(Data excerpts Opens)
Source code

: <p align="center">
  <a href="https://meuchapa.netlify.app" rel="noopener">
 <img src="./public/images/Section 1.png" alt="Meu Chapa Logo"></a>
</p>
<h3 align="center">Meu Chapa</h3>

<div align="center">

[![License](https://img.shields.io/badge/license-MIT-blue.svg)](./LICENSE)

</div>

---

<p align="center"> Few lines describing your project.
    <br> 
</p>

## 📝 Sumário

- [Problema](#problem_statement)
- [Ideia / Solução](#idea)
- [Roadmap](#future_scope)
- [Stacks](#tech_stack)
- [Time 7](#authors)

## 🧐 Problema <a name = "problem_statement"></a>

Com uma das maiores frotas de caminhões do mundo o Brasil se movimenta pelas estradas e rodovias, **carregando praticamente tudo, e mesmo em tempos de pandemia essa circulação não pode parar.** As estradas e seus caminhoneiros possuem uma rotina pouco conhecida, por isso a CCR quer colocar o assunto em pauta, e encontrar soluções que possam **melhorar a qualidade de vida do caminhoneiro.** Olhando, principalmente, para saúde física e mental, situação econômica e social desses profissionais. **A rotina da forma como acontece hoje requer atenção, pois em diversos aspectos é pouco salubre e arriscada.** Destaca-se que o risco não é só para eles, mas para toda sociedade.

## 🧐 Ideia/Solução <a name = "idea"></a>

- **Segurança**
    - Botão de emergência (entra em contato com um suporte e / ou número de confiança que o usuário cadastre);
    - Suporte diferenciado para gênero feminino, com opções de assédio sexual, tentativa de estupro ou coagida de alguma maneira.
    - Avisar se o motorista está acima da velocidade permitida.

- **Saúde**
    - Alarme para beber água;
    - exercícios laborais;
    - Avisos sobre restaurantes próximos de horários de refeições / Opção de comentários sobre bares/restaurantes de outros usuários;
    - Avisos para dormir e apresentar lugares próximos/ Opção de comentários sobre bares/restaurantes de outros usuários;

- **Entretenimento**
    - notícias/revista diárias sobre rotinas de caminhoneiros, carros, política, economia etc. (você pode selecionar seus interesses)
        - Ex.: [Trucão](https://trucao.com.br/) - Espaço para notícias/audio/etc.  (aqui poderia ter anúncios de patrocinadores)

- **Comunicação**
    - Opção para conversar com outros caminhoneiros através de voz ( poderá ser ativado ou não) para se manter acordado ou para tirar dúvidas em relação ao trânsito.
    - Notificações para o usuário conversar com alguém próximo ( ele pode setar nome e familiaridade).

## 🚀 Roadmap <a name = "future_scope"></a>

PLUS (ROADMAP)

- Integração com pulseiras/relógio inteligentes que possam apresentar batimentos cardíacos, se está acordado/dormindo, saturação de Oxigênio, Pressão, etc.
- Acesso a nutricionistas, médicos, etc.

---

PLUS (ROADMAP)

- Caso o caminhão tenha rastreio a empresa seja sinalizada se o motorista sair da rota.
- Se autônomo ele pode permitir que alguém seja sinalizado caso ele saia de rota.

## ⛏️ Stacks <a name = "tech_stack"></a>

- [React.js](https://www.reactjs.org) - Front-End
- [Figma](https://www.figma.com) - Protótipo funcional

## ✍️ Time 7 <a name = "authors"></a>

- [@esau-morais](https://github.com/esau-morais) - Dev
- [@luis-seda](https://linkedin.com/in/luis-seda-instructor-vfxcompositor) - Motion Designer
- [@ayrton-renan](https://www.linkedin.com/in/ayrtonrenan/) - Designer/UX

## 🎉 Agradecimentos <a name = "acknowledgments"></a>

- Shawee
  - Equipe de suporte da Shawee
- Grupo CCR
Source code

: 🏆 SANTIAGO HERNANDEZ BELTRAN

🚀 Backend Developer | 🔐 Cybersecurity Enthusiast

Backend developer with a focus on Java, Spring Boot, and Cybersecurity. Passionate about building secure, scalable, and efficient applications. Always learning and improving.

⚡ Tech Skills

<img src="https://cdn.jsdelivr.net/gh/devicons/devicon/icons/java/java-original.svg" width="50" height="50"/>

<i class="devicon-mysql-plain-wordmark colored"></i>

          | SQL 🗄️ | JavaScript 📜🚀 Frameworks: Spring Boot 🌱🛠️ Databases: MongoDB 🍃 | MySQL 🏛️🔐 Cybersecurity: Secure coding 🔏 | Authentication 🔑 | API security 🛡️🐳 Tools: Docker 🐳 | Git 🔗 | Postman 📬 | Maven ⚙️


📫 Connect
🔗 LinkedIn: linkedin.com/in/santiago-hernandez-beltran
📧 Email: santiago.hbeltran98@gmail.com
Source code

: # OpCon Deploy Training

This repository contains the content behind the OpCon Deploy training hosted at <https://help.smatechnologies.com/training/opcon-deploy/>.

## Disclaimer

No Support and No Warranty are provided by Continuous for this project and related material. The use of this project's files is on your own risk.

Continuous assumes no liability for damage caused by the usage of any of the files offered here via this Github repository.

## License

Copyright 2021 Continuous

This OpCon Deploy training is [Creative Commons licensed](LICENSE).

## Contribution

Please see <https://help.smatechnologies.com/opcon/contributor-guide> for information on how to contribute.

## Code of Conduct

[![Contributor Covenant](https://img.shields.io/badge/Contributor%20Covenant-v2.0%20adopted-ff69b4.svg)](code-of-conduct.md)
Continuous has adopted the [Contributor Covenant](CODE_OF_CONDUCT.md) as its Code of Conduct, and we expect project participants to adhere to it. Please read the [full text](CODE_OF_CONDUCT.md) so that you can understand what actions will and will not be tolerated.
(Data excerpts Closes)
Send back exactly the lines of the listing above starting at the one with "SANTIAGO HERNANDEZ BELTRAN" and ending at the one with "## Disclaimer", inclusive, and no others.

> [Exercise answer]:
: 🏆 SANTIAGO HERNANDEZ BELTRAN

🚀 Backend Developer | 🔐 Cybersecurity Enthusiast

Backend developer with a focus on Java, Spring Boot, and Cybersecurity. Passionate about building secure, scalable, and efficient applications. Always learning and improving.

⚡ Tech Skills

<img src="https://cdn.jsdelivr.net/gh/devicons/devicon/icons/java/java-original.svg" width="50" height="50"/>

<i class="devicon-mysql-plain-wordmark colored"></i>

          | SQL 🗄️ | JavaScript 📜🚀 Frameworks: Spring Boot 🌱🛠️ Databases: MongoDB 🍃 | MySQL 🏛️🔐 Cybersecurity: Secure coding 🔏 | Authentication 🔑 | API security 🛡️🐳 Tools: Docker 🐳 | Git 🔗 | Postman 📬 | Maven ⚙️


📫 Connect
🔗 LinkedIn: linkedin.com/in/santiago-hernandez-beltran
📧 Email: santiago.hbeltran98@gmail.com
Source code

: # OpCon Deploy Training

This repository contains the content behind the OpCon Deploy training hosted at <https://help.smatechnologies.com/training/opcon-deploy/>.

## Disclaimer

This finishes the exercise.